→ **TASK GOAL**
Working line by line, output the entries below exactly as they appear.

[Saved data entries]
================
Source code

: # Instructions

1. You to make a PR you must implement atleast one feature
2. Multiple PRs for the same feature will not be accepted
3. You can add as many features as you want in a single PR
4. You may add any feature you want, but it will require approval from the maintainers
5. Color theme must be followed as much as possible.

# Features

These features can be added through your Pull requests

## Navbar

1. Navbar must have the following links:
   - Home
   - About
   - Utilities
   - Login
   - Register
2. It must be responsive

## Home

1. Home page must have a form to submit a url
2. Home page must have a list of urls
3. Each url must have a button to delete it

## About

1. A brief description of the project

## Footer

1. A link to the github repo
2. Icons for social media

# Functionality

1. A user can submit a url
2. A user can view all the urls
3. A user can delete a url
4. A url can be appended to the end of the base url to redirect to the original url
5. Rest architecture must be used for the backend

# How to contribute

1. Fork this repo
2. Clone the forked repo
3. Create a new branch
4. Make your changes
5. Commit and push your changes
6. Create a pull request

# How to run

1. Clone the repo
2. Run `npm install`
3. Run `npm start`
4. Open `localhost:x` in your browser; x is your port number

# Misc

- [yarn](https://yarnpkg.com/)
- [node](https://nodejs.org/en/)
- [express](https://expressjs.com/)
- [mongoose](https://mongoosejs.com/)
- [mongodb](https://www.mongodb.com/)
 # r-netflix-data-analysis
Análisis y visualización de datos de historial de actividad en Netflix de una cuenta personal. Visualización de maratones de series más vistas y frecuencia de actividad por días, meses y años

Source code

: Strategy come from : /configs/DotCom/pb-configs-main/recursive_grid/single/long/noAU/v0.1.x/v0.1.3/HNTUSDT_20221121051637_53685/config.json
================
→ **REPLY TO THE TASK**
Source code

: # Instructions

1. You to make a PR you must implement atleast one feature
2. Multiple PRs for the same feature will not be accepted
3. You can add as many features as you want in a single PR
4. You may add any feature you want, but it will require approval from the maintainers
5. Color theme must be followed as much as possible.

# Features

These features can be added through your Pull requests

## Navbar

1. Navbar must have the following links:
   - Home
   - About
   - Utilities
   - Login
   - Register
2. It must be responsive

## Home

1. Home page must have a form to submit a url
2. Home page must have a list of urls
3. Each url must have a button to delete it

## About

1. A brief description of the project

## Footer

1. A link to the github repo
2. Icons for social media

# Functionality

1. A user can submit a url
2. A user can view all the urls
3. A user can delete a url
4. A url can be appended to the end of the base url to redirect to the original url
5. Rest architecture must be used for the backend

# How to contribute

1. Fork this repo
2. Clone the forked repo
3. Create a new branch
4. Make your changes
5. Commit and push your changes
6. Create a pull request

# How to run

1. Clone the repo
2. Run `npm install`
3. Run `npm start`
4. Open `localhost:x` in your browser; x is your port number

# Misc

- [yarn](https://yarnpkg.com/)
- [node](https://nodejs.org/en/)
- [express](https://expressjs.com/)
- [mongoose](https://mongoosejs.com/)
- [mongodb](https://www.mongodb.com/)
 # r-netflix-data-analysis
Análisis y visualización de datos de historial de actividad en Netflix de una cuenta personal. Visualización de maratones de series más vistas y frecuencia de actividad por días, meses y años

Source code

: Strategy come from : /configs/DotCom/pb-configs-main/recursive_grid/single/long/noAU/v0.1.x/v0.1.3/HNTUSDT_20221121051637_53685/config.json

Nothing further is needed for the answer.